The past few years have been tumultuous at UMUC. In February 2012, then-president Susan C. Aldridge was placed on indefinite leave, and she resigned the next month. State auditors announced a year later that UMUC may have overpaid $3.3 million to a marketing contractor and that the university made $415,000 in questionable payments to employees over several years.
University System of Maryland Chancellor William E. Kirwan said that no other college in the system has planned significant layoffs.
“University College is a very special circumstance because they are basically totally tuition-dependent,” said Kirwan. “They get very little money from the state, so their fortunes rise and fall based on student demand.”
Ludwig said 10 of the 70 staff members being laid off are contract employees who will not have their contracts renewed.

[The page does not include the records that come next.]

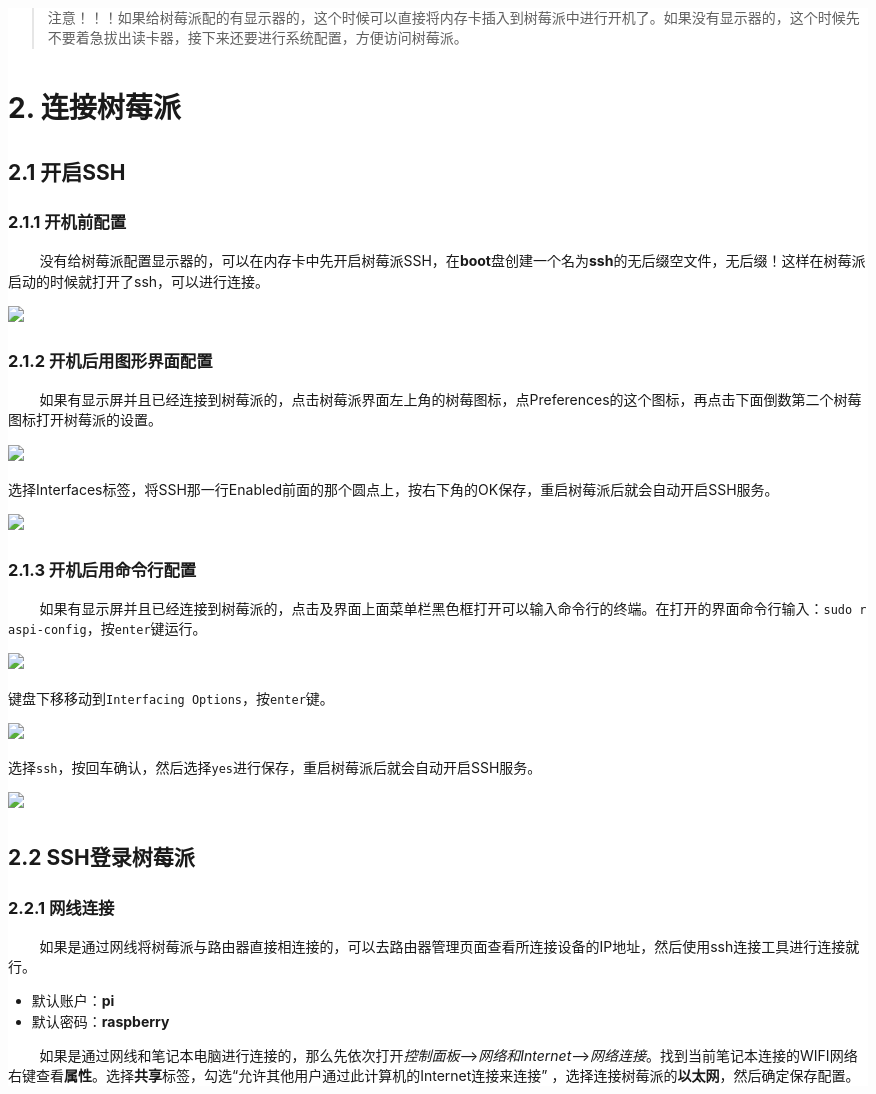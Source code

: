 > 注意！！！如果给树莓派配的有显示器的，这个时候可以直接将内存卡插入到树莓派中进行开机了。如果没有显示器的，这个时候先不要着急拔出读卡器，接下来还要进行系统配置，方便访问树莓派。

# 2. 连接树莓派

## 2.1 开启SSH

### 2.1.1 开机前配置

&nbsp;&nbsp;&nbsp;&nbsp;&nbsp;&nbsp;&nbsp;&nbsp;没有给树莓派配置显示器的，可以在内存卡中先开启树莓派SSH，在**boot**盘创建一个名为**ssh**的无后缀空文件，无后缀！这样在树莓派启动的时候就打开了ssh，可以进行连接。

![](ssh空文件.jpg)

### 2.1.2 开机后用图形界面配置

&nbsp;&nbsp;&nbsp;&nbsp;&nbsp;&nbsp;&nbsp;&nbsp;如果有显示屏并且已经连接到树莓派的，点击树莓派界面左上角的树莓图标，点Preferences的这个图标，再点击下面倒数第二个树莓图标打开树莓派的设置。

![](图形开启ssh1.jpg)

选择Interfaces标签，将SSH那一行Enabled前面的那个圆点上，按右下角的OK保存，重启树莓派后就会自动开启SSH服务。

![](图形开启ssh2.jpg)

### 2.1.3 开机后用命令行配置

&nbsp;&nbsp;&nbsp;&nbsp;&nbsp;&nbsp;&nbsp;&nbsp;如果有显示屏并且已经连接到树莓派的，点击及界面上面菜单栏黑色框打开可以输入命令行的终端。在打开的界面命令行输入：`sudo raspi-config`，按`enter`键运行。

![](命令行开启ssh1.jpg)

键盘下移移动到`Interfacing Options`，按`enter`键。

![](命令行开启ssh2.jpg)

选择`ssh`，按回车确认，然后选择`yes`进行保存，重启树莓派后就会自动开启SSH服务。

![](命令行开启ssh3.jpg)

## 2.2 SSH登录树莓派

### 2.2.1 网线连接

&nbsp;&nbsp;&nbsp;&nbsp;&nbsp;&nbsp;&nbsp;&nbsp;如果是通过网线将树莓派与路由器直接相连接的，可以去路由器管理页面查看所连接设备的IP地址，然后使用ssh连接工具进行连接就行。

+ 默认账户：**pi**
+ 默认密码：**raspberry**

&nbsp;&nbsp;&nbsp;&nbsp;&nbsp;&nbsp;&nbsp;&nbsp;如果是通过网线和笔记本电脑进行连接的，那么先依次打开*控制面板*-->*网络和Internet*-->*网络连接*。找到当前笔记本连接的WIFI网络右键查看**属性**。选择**共享**标签，勾选“允许其他用户通过此计算机的Internet连接来连接” ，选择连接树莓派的**以太网**，然后确定保存配置。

Additionally, 92 adjunct professors had been set to transition soon into full-time faculty positions, but that number has been revised to 20, Ludwig said. Miyares’s e-mail indicated that some adjuncts who had moved into full-time roles might become adjuncts again.
Ludwig said the layoffs will save $8.3 million and that the rest of the budget gap will be made up by eliminating vacant positions and reducing other operating costs.
Online colleges nationwide are facing competition from for-profit institutions and free massive open online courses, or MOOCs. Ludwig added that the university was suffering the effects of a nationwide demographic shift.
“Our typical student is 31 years old,” he said. “That demographic between 24 to 35 is declining — that’s where we feel the impact of that.”
Ludwig, who said the layoffs “are to align our budget for 2015,” declined to comment on whether more layoffs are expected.